L’histoire d’une enfant et d’une mère qui déraillent

On ressent la difficulté de vivre de cet enfant aux pleurs frénétiques et douloureux ; cet enfant rageur qui hurle, se roule par terre, se cogne volontairement la tête. On voit ses joues rougies, ses cernes profonds, « ses yeux comme des toupies déchaînées ». On mesure à quel point sa mère est démunie ; on devine aussi son mal-être, son désir illusoire de perfection – éternel miroir aux alouettes –, son oppression face à sa propre mère, la grand-mère, tout aussi omniprésente et omnipotente. À l’image de la route qui mène tout droit de la maison haute de ce coin du Gâtinais à la gare et aux trains qui y passent – l’obsession de cet enfant –, la pente douce mène tout droit à la maltraitance. La machine s’emballe, l’enfant devient de plus en plus fou et tente – en toute innocence – de tuer la mère, de tuer la grand-mère ; tandis que la mère devient maltraitante et que le père assiste à cette longue dérive, impuissant.

Tout ceci se passe à l’ombre parfois menaçante du tilleul qui domine la maison bourgeoise, cette maison qui elle-même menace d’engloutir mère et enfant(s), à deux pas des rives du Loing, tranquille et bienveillant. On retient l’image des matriochkas, ces poupées russes qui s’emboîtent l’une dans l’autre, image interprétée ici comme celle de mères qui s’étouffent mutuellement. Le couvercle se fait de plus en plus oppressant, jusqu’à ce qu’il saute.

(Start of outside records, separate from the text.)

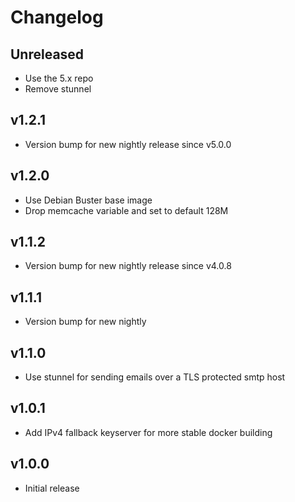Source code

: # Changelog

## Unreleased

* Use the 5.x repo
* Remove stunnel

## v1.2.1

* Version bump for new nightly release since v5.0.0

## v1.2.0

* Use Debian Buster base image
* Drop memcache variable and set to default 128M

## v1.1.2

* Version bump for new nightly release since v4.0.8

## v1.1.1

* Version bump for new nightly

## v1.1.0

* Use stunnel for sending emails over a TLS protected smtp host

## v1.0.1

* Add IPv4 fallback keyserver for more stable docker building

## v1.0.0

* Initial release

Mais alors à présent, Abigail ; à présent que vous avez à peu près l’âge qu’avait votre mère à l’époque que vous décrivez dans ce roman ; au moment où, vous aussi, vous pourriez être en âge de devenir mère – c’est juste une possibilité, rien n’est obligé –, comprenez-vous mieux la vôtre, ses lacunes, ses défaillances, ses imperfections ? Comprenez-vous qu’elle ait pu se sentir dépassée par cet enfant au tempérament très difficile ? Et elle, de son côté, a-t-elle réussi à faire un pas vers la personne que vous êtes en renonçant à l’enfant parfait dont elle avait rêvé ?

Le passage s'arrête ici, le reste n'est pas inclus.